Collaborative Filtering Algorithm
Get the MovieLens dataset that comes with spark, where each row contains a user, a movie, a user's rating for the movie, and a timestamp. We use the default ALS.train()
method, explicit feedback (default implicitPrefs
false) to build the recommendation model and evaluate the model based on the RMSE of the model's prediction of ratings.
Import the required packages:
import org.apache.spark.ml.evaluation.RegressionEvaluator
import org.apache.spark.ml.recommendation.ALS
Create a read specification from a data structure
Create a Rating type, ie [Int, Int, Float, Long]; then build a function that converts each row in the data into a Rating class.
case class Rating(userId: Int, movieId: Int, rating: Float, timestamp: Long)
def parseRating(str: String): Rating = {
val fields = str.split("::")
assert(fields.size == 4)
Rating(fields(0).toInt, fields(1).toInt, fields(2).toFloat, fields(3).toLong)
}
Read data:
Import implicits, read the MovieLens dataset, and convert the data into Rating type;
import spark.implicits._
val ratings = spark.sparkContext.textFile("file:///home/hduser/spark/data/mllib/als/sample_movielens_ratings.txt").map(parseRating).toDF()
then print the data
ratings.show()
Build the model
Divide MovieLens dataset into training set and test set
val Array(training, test) = ratings.randomSplit(Array(0.8, 0.2))
Use ALS to build a recommendation model, here we build two models, one is explicit feedback and the other is implicit feedback
val alsExplicit = new ALS().setMaxIter(5).setRegParam(0.01).setUserCol("userId"). setItemCol("movieId").setRatingCol("rating")
val alsImplicit = new ALS().setMaxIter(5).setRegParam(0.01).setImplicitPrefs(true). setUserCol("userId").setItemCol("movieId").setRatingCol("rating")
The implementation in ML has the following parameters:
numBlocks
is the number of chunks for users and items to parallelize computation (default is 10).rank
is the number of latent semantic factors in the model (default 10).maxIter
is the number of iterations (default 10).regParam
is the regularization parameter for ALS (default 1.0).implicitPrefs
Determines whether to use the version of the explicit feedback ALS or the version that uses the implicit feedback dataset (default is false, that is, explicit feedback is used).alpha
is a parameter for the implicit feedback ALS version, this parameter determines the benchmark for the strength of the preference behavior (default is 1.0).nonnegative
Determines whether to use non-negative constraints for least squares (defaults to false).These parameters can be adjusted to continuously optimize the results to make the mean square error smaller.
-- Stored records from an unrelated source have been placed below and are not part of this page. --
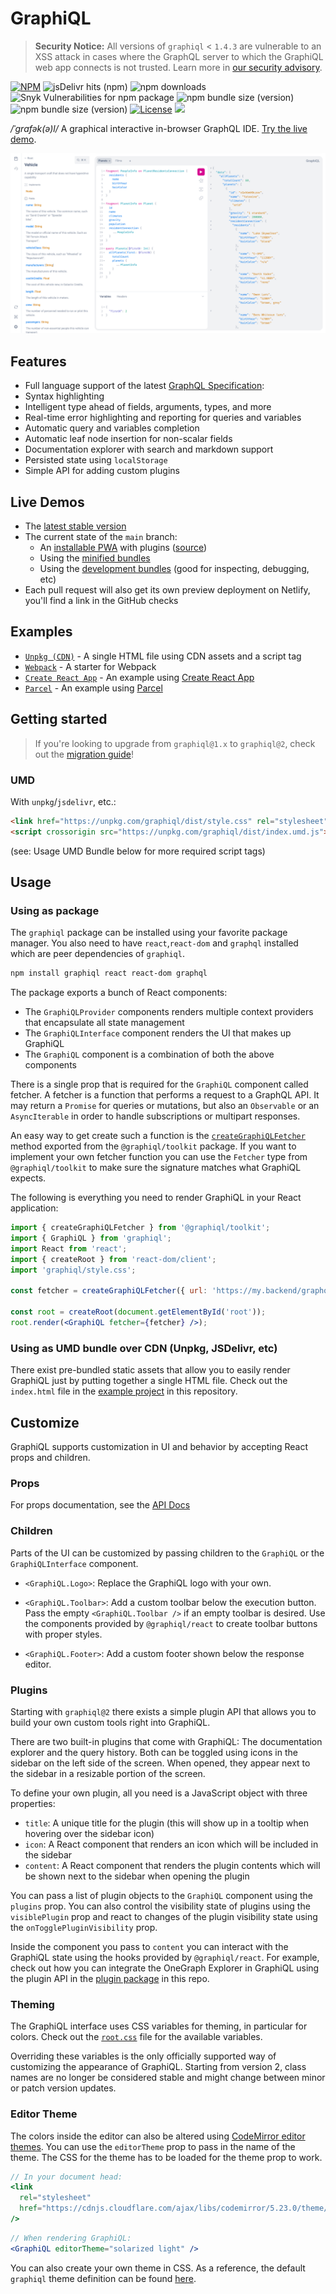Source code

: # GraphiQL

> **Security Notice:** All versions of `graphiql` < `1.4.3` are vulnerable to an
> XSS attack in cases where the GraphQL server to which the GraphiQL web app
> connects is not trusted. Learn more in
> [our security advisory](https://github.com/graphql/graphiql/tree/main/docs/security/2021-introspection-schema-xss.md).

[![NPM](https://img.shields.io/npm/v/graphiql.svg)](https://npmjs.com/graphiql)
![jsDelivr hits (npm)](https://img.shields.io/jsdelivr/npm/hm/graphiql)
![npm downloads](https://img.shields.io/npm/dm/graphiql?label=npm%20downloads)
![Snyk Vulnerabilities for npm package](https://img.shields.io/snyk/vulnerabilities/npm/graphiql)
![npm bundle size (version)](https://img.shields.io/bundlephobia/min/graphiql/latest)
![npm bundle size (version)](https://img.shields.io/bundlephobia/minzip/graphiql/latest)
[![License](https://img.shields.io/npm/l/graphiql.svg?style=flat-square)](LICENSE)
[![](https://dcbadge.vercel.app/api/server/NP5vbPeUFp?style=flat)](https://discord.gg/NP5vbPeUFp)

_/ˈɡrafək(ə)l/_ A graphical interactive in-browser GraphQL IDE.
[Try the live demo](https://graphql.github.io/swapi-graphql).

[![](resources/graphiql.png)](https://graphql.github.io/swapi-graphql)

## Features

- Full language support of the latest
  [GraphQL Specification](https://spec.graphql.org/draft/#sec-Language):
- Syntax highlighting
- Intelligent type ahead of fields, arguments, types, and more
- Real-time error highlighting and reporting for queries and variables
- Automatic query and variables completion
- Automatic leaf node insertion for non-scalar fields
- Documentation explorer with search and markdown support
- Persisted state using `localStorage`
- Simple API for adding custom plugins

## Live Demos

- The [latest stable version](https://graphql.github.io/swapi-graphql)
- The current state of the `main` branch:
  - An [installable PWA](https://graphiql-test.netlify.com/webpack/) with plugins ([source](../../examples//graphiql-webpack/))
  - Using the [minified bundles](https://graphiql-test.netlify.com)
  - Using the [development bundles](https://graphiql-test.netlify.com/dev) (good
    for inspecting, debugging, etc)
- Each pull request will also get its own preview deployment on Netlify, you'll
  find a link in the GitHub checks

## Examples

- [`Unpkg (CDN)`](../../examples/graphiql-cdn) - A single HTML file using CDN
  assets and a script tag
- [`Webpack`](../../examples/graphiql-webpack) - A starter for Webpack
- [`Create React App`](../../examples/graphiql-create-react-app) - An example
  using [Create React App](https://create-react-app.dev)
- [`Parcel`](../../examples/graphiql-parcel) - An example using
  [Parcel](https://parceljs.org)

## Getting started

> If you're looking to upgrade from `graphiql@1.x` to `graphiql@2`, check out
> the [migration guide](../../docs/migration/graphiql-2.0.0.md)!

### UMD

With `unpkg`/`jsdelivr`, etc.:

```html
<link href="https://unpkg.com/graphiql/dist/style.css" rel="stylesheet" />
<script crossorigin src="https://unpkg.com/graphiql/dist/index.umd.js"></script>
```

(see: Usage UMD Bundle below for more required script tags)

## Usage

### Using as package

The `graphiql` package can be installed using your favorite package manager. You
also need to have `react`,`react-dom` and `graphql` installed which are peer
dependencies of `graphiql`.

```sh
npm install graphiql react react-dom graphql
```

The package exports a bunch of React components:

- The `GraphiQLProvider` components renders multiple context providers that
  encapsulate all state management
- The `GraphiQLInterface` component renders the UI that makes up GraphiQL
- The `GraphiQL` component is a combination of both the above components

There is a single prop that is required for the `GraphiQL` component called
fetcher. A fetcher is a function that performs a request to a GraphQL API. It
may return a `Promise` for queries or mutations, but also an `Observable` or an
`AsyncIterable` in order to handle subscriptions or multipart responses.

An easy way to get create such a function is the
[`createGraphiQLFetcher`](../graphiql-toolkit/src/create-fetcher/createFetcher.ts)
method exported from the `@graphiql/toolkit` package. If you want to implement
your own fetcher function you can use the `Fetcher` type from
`@graphiql/toolkit` to make sure the signature matches what GraphiQL expects.

The following is everything you need to render GraphiQL in your React
application:

```jsx
import { createGraphiQLFetcher } from '@graphiql/toolkit';
import { GraphiQL } from 'graphiql';
import React from 'react';
import { createRoot } from 'react-dom/client';
import 'graphiql/style.css';

const fetcher = createGraphiQLFetcher({ url: 'https://my.backend/graphql' });

const root = createRoot(document.getElementById('root'));
root.render(<GraphiQL fetcher={fetcher} />);
```

### Using as UMD bundle over CDN (Unpkg, JSDelivr, etc)

There exist pre-bundled static assets that allow you to easily render GraphiQL
just by putting together a single HTML file. Check out the `index.html` file in
the [example project](../../examples/graphiql-cdn) in this repository.

## Customize

GraphiQL supports customization in UI and behavior by accepting React props and
children.

### Props

For props documentation, see the
[API Docs](https://graphiql-test.netlify.app/typedoc/modules/graphiql.html#graphiqlprops-1)

### Children

Parts of the UI can be customized by passing children to the `GraphiQL` or the
`GraphiQLInterface` component.

- `<GraphiQL.Logo>`: Replace the GraphiQL logo with your own.

- `<GraphiQL.Toolbar>`: Add a custom toolbar below the execution button. Pass
  the empty `<GraphiQL.Toolbar />` if an empty toolbar is desired. Use the
  components provided by `@graphiql/react` to create toolbar buttons with proper
  styles.

- `<GraphiQL.Footer>`: Add a custom footer shown below the response editor.

### Plugins

Starting with `graphiql@2` there exists a simple plugin API that allows you to
build your own custom tools right into GraphiQL.

There are two built-in plugins that come with GraphiQL: The documentation
explorer and the query history. Both can be toggled using icons in the sidebar
on the left side of the screen. When opened, they appear next to the sidebar in
a resizable portion of the screen.

To define your own plugin, all you need is a JavaScript object with three
properties:

- `title`: A unique title for the plugin (this will show up in a tooltip when
  hovering over the sidebar icon)
- `icon`: A React component that renders an icon which will be included in the
  sidebar
- `content`: A React component that renders the plugin contents which will be
  shown next to the sidebar when opening the plugin

You can pass a list of plugin objects to the `GraphiQL` component using the
`plugins` prop. You can also control the visibility state of plugins using the
`visiblePlugin` prop and react to changes of the plugin visibility state using
the `onTogglePluginVisibility` prop.

Inside the component you pass to `content` you can interact with the GraphiQL
state using the hooks provided by `@graphiql/react`. For example, check out
how you can integrate the OneGraph Explorer in GraphiQL using the plugin API in
the [plugin package](../graphiql-plugin-explorer) in this repo.

### Theming

The GraphiQL interface uses CSS variables for theming, in particular for colors.
Check out the [`root.css`](../graphiql-react/src/style/root.css) file for the
available variables.

Overriding these variables is the only officially supported way of customizing
the appearance of GraphiQL. Starting from version 2, class names are no longer
be considered stable and might change between minor or patch version updates.

### Editor Theme

The colors inside the editor can also be altered using
[CodeMirror editor themes](https://codemirror.net/demo/theme.html). You can use
the `editorTheme` prop to pass in the name of the theme. The CSS for the theme
has to be loaded for the theme prop to work.

```jsx
// In your document head:
<link
  rel="stylesheet"
  href="https://cdnjs.cloudflare.com/ajax/libs/codemirror/5.23.0/theme/solarized.css"
/>
```

```jsx
// When rendering GraphiQL:
<GraphiQL editorTheme="solarized light" />
```

You can also create your own theme in CSS. As a reference, the default
`graphiql` theme definition can be found
[here](../graphiql-react/src/editor/style/codemirror.css).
For example: the larger the imaxIter, the smaller the regParam, the smaller the mean square error, and the better the recommendation result.
Next, train the recommendation model on the training data:
val modelExplicit = alsExplicit.fit(training)
val modelImplicit = alsImplicit.fit(training)
Model prediction
Use the trained recommendation model to predict and score the user products in the test set, and get the data set of predicted scores
val predictionsExplicit = modelExplicit.transform(test)
val predictionsImplicit = modelImplicit.transform(test)
Let's output the results and compare the actual results with the predicted results:
predictionsExplicit.show()
predictionsImplicit.show()
Model evaluation
The model is evaluated by calculating the root mean square error of the model. The smaller the root mean square error, the more accurate the model:
val evaluator = new RegressionEvaluator().setMetricName("rmse").setLabelCol("rating"). setPredictionCol("prediction")
val rmseExplicit = evaluator.evaluate(predictionsExplicit)
val rmseImplicit = evaluator.evaluate(predictionsImplicit)
Print out the root mean squared error for both models:
println(s"Explicit:Root-mean-square error = $rmseExplicit")
println(s"Implicit:Root-mean-square error = $rmseImplicit")
It can be seen that the mean square error of the score is about 1.69 and 1.80. Due to the small amount of data in this example, there is a certain gap between the predicted results and the actual results.